Segment Start: Supplied records

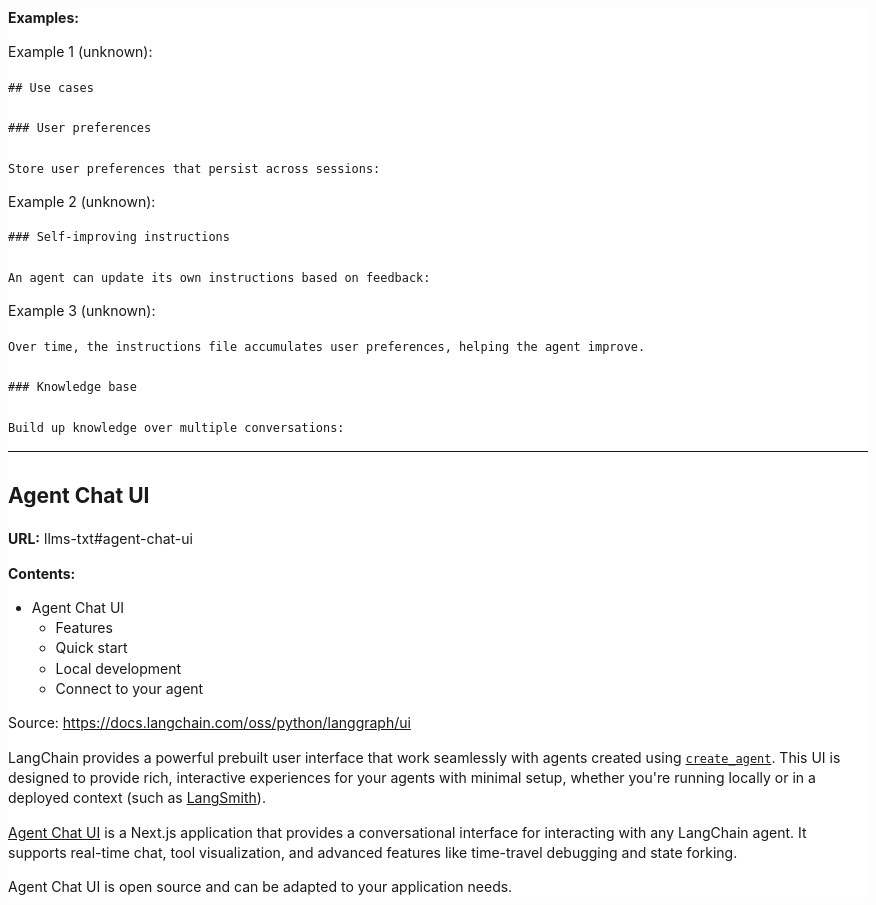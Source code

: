 **Examples:**

Example 1 (unknown):
```unknown
## Use cases

### User preferences

Store user preferences that persist across sessions:
```

Example 2 (unknown):
```unknown
### Self-improving instructions

An agent can update its own instructions based on feedback:
```

Example 3 (unknown):
```unknown
Over time, the instructions file accumulates user preferences, helping the agent improve.

### Knowledge base

Build up knowledge over multiple conversations:
```

---

## Agent Chat UI

**URL:** llms-txt#agent-chat-ui

**Contents:**
- Agent Chat UI
  - Features
  - Quick start
  - Local development
  - Connect to your agent

Source: https://docs.langchain.com/oss/python/langgraph/ui

LangChain provides a powerful prebuilt user interface that work seamlessly with agents created using [`create_agent`](/oss/python/langchain/agents). This UI is designed to provide rich, interactive experiences for your agents with minimal setup, whether you're running locally or in a deployed context (such as [LangSmith](/langsmith/)).

[Agent Chat UI](https://github.com/langchain-ai/agent-chat-ui) is a Next.js application that provides a conversational interface for interacting with any LangChain agent. It supports real-time chat, tool visualization, and advanced features like time-travel debugging and state forking.

Agent Chat UI is open source and can be adapted to your application needs.

<Frame>
  <iframe className="w-full aspect-video rounded-xl" src="https://www.youtube.com/embed/lInrwVnZ83o?si=Uw66mPtCERJm0EjU" title="Agent Chat UI" allow="accelerometer; autoplay; clipboard-write; encrypted-media; gyroscope; picture-in-picture" allowFullScreen />
</Frame>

Segment End: Supplied records

Work to complete -> Without copying any picture, write out the entries exactly.

Problem solution ->
Source code

: **Examples:**

Example 1 (unknown):
```unknown
## Use cases

### User preferences

Store user preferences that persist across sessions:
```

Example 2 (unknown):
```unknown
### Self-improving instructions

An agent can update its own instructions based on feedback:
```

Example 3 (unknown):
```unknown
Over time, the instructions file accumulates user preferences, helping the agent improve.

### Knowledge base

Build up knowledge over multiple conversations:
```

---

## Agent Chat UI

**URL:** llms-txt#agent-chat-ui

**Contents:**
- Agent Chat UI
  - Features
  - Quick start
  - Local development
  - Connect to your agent

Source: https://docs.langchain.com/oss/python/langgraph/ui

LangChain provides a powerful prebuilt user interface that work seamlessly with agents created using [`create_agent`](/oss/python/langchain/agents). This UI is designed to provide rich, interactive experiences for your agents with minimal setup, whether you're running locally or in a deployed context (such as [LangSmith](/langsmith/)).

[Agent Chat UI](https://github.com/langchain-ai/agent-chat-ui) is a Next.js application that provides a conversational interface for interacting with any LangChain agent. It supports real-time chat, tool visualization, and advanced features like time-travel debugging and state forking.

Agent Chat UI is open source and can be adapted to your application needs.

<Frame>
  <iframe className="w-full aspect-video rounded-xl" src="https://www.youtube.com/embed/lInrwVnZ83o?si=Uw66mPtCERJm0EjU" title="Agent Chat UI" allow="accelerometer; autoplay; clipboard-write; encrypted-media; gyroscope; picture-in-picture" allowFullScreen />
</Frame>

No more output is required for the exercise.